Lazy Pipelines
Build complex queries that defer execution until you actually need the results.
What you'll learn
- The difference between eager and lazy evaluation for table operations
- Creating lazy tables with
lazy() - Chaining
.where(),.select(),.sortBy(),.limit(), and.derive()on lazy tables - Two ways to materialize results:
collect()and|> collect() - Transitioning from lazy to eager with
groupBy - Composing reusable base queries with functions
- Iterating over lazy results directly with
for
Setup
This tutorial uses the employees.csv and sales.csv sample files from the Data Tutorials index.
Lazy vs eager evaluation
Every table function you have used so far -- tableWhere(), tableSelect(), tableSortBy() -- is eager. It processes every row the moment you call it, producing a new table immediately.
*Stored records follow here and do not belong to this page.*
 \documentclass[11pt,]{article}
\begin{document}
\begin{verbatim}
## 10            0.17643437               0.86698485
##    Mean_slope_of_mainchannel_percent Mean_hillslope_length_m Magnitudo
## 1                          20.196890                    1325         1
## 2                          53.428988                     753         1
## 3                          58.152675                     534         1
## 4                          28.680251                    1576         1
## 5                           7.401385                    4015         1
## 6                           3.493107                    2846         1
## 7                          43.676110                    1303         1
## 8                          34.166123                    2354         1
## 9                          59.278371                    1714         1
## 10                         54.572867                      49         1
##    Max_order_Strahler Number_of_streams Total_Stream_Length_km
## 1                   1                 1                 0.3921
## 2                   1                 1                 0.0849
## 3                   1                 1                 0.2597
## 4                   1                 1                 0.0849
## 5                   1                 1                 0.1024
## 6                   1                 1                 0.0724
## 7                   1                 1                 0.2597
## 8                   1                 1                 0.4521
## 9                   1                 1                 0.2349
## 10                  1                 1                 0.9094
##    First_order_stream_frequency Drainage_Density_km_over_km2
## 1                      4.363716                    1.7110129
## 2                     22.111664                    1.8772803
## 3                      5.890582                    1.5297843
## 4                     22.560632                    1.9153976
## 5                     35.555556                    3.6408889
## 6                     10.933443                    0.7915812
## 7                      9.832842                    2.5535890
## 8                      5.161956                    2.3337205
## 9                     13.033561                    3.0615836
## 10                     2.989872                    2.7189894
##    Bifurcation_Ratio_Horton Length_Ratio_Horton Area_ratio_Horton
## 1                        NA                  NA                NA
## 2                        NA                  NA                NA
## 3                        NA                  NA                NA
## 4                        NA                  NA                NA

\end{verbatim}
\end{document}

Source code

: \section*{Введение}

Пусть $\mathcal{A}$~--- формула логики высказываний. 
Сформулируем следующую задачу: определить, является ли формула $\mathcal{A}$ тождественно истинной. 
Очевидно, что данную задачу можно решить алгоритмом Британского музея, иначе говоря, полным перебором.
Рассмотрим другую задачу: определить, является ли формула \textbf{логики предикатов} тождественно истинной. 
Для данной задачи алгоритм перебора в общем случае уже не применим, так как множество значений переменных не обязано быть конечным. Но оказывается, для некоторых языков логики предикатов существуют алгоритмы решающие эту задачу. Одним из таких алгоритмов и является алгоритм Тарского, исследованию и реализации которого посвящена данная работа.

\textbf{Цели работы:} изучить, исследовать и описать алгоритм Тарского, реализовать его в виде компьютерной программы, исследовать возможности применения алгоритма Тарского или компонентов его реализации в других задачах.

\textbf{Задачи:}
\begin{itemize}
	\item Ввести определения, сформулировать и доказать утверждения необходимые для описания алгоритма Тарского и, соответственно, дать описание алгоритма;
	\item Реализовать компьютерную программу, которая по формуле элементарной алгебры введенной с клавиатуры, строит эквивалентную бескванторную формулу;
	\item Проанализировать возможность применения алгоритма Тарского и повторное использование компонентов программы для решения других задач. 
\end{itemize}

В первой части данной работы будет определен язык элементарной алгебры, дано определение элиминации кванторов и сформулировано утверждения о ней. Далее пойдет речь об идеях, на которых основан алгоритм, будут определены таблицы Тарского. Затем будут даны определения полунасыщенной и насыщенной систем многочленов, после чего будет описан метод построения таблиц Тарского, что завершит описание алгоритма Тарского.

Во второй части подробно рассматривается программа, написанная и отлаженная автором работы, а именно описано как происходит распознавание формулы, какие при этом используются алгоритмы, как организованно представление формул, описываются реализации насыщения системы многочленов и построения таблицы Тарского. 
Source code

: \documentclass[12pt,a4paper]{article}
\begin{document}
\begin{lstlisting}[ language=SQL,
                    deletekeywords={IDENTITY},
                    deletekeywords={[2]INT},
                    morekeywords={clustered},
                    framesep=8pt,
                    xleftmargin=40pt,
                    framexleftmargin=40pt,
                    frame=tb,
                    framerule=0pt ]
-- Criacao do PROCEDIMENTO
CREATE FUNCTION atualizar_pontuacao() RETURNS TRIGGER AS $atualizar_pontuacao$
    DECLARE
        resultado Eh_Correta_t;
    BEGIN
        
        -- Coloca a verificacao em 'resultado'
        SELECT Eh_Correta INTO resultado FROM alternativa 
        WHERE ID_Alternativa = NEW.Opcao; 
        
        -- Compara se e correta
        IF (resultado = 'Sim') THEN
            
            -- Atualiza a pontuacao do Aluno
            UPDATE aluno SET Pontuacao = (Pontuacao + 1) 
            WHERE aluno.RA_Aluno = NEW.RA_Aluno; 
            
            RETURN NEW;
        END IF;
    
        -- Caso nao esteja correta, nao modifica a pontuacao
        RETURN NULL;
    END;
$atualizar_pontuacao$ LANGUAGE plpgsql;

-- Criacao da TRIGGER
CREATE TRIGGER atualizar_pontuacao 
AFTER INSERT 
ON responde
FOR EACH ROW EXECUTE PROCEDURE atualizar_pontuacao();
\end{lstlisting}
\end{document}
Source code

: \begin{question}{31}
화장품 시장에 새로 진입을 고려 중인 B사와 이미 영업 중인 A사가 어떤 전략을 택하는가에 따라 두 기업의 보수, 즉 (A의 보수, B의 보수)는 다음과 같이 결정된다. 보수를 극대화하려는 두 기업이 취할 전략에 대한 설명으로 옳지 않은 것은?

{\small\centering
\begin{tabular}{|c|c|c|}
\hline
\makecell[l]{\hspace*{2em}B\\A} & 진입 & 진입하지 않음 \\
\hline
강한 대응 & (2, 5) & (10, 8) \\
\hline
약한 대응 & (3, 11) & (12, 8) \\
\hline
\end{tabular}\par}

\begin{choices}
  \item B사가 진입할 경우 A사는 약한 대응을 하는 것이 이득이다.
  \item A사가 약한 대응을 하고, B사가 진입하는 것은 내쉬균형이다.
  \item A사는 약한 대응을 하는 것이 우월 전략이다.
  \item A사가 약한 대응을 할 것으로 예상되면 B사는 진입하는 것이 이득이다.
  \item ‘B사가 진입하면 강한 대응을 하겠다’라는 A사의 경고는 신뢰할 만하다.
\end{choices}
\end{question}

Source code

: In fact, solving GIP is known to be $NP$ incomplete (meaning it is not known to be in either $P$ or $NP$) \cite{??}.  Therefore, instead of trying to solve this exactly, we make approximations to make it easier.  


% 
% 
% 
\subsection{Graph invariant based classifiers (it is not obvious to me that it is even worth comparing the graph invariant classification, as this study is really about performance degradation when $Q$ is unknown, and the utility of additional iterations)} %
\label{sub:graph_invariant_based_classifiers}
Lazy evaluation flips this around. When you call lazy(table), you get back a query plan -- a lightweight description of what to do. Chained methods like .where() and .select() add steps to the plan without touching any data. Nothing actually runs until you materialize the query by calling collect() or iterating over it.
Why does this matter?
- Fewer intermediate tables. An eager pipeline with five steps creates five intermediate tables in memory. A lazy pipeline builds the plan first and executes it in a single pass.
- Composability. You can store a lazy query in a variable, branch it into multiple specialized queries, and materialize each one independently.
- Readability. The
.method()chaining syntax reads top to bottom as a single query, similar to SQL or dataframe libraries.
Creating a lazy table
Wrap any table in lazy() to enter lazy mode. Then chain operations using dot-method syntax.
async fn main() {
employees = await read("data/employees.csv")
query = lazy(employees)
.where(fn(r) r.department == "Engineering")
.select("name", "title", "salary", "performance_score")
.sortBy("salary", {desc: true})
// Nothing has executed yet — query is just a plan
result = collect(query)
peek(result, {title: "Engineering Team (Lazy)"})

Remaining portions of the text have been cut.